I took my first attempt at fireworks photos last night. I did okay with them, but I couldn't balance the light so that the fireworks came out looking good along with the foreground. Either the foreground was exposed well and the fireworks were blown out, or the foreground was all black and the fireworks came out nice. So, I went home a little disappointed.
While going through my photos I had an idea -combine 3 of the photos: the foreground, and some individual firework shots, and then I'd get something closer to what I had hoped for.
So, I opened a shot of the foreground that I had taken for test purposes in order to get a starting point for my exposure settings:
And two separate fireworks photos that I had taken:
And I opened them in Gimp in different layers (with the background being the first or "background" layer).
I then set the Layer Mode to "Lighten Only" (you do this in the "Layers" window which you can open by clicking on the "Windows" menu > "Dockable Dialogs" > "Layers").
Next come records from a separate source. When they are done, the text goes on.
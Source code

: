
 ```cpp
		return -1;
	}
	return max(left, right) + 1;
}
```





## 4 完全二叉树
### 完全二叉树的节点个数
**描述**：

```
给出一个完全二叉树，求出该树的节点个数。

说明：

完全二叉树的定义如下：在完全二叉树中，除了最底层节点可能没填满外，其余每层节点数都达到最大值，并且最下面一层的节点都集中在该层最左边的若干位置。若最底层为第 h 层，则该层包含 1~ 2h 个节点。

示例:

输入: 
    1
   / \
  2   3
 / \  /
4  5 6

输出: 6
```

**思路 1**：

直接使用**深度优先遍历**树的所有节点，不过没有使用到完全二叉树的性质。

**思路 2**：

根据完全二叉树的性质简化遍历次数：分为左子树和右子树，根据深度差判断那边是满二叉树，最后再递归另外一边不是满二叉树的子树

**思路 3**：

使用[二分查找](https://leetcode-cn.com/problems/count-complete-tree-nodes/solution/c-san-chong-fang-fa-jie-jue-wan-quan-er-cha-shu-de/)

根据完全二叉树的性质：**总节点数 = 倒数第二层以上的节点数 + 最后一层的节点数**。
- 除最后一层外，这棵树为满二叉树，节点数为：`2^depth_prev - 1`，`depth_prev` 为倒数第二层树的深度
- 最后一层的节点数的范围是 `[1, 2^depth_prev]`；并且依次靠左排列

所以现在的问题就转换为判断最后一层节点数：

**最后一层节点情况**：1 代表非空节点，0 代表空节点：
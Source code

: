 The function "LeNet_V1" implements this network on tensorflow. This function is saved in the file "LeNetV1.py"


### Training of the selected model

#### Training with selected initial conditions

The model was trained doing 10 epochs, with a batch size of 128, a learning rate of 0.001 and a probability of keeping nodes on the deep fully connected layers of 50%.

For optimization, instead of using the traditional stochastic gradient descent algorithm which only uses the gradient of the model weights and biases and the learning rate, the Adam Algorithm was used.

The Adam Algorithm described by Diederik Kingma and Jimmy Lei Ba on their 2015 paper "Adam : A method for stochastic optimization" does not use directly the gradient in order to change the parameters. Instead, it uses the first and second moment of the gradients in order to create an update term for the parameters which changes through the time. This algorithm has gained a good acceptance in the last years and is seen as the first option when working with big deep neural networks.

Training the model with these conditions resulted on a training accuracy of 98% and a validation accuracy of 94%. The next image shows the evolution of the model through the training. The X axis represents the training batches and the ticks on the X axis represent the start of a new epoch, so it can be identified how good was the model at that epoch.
This is the key. "Lighten Only" means that only the parts of the firework layers that are brighter than the background layer will show up. This means the black sky is automatically ignored and just the fireworks show up in the image. No cutting or selecting required -neat huh?
After that it was just a matter of resizing and positioning the fireworks where I wanted them in the image and erasing the parts of the trails that overlapped the tree line so it'd look like they were coming from behind the trees.
When that all looked good, I flattened the image and then created a duplicate layer that I flipped and positioned so I'd get the reflection in the water of the fireworks. I erased the tree line in the new layer since I only wanted the fireworks to be reflected, then applied a "Motion Blur" to the layer so the reflection of the fireworks would be blurred just like the lights on the water.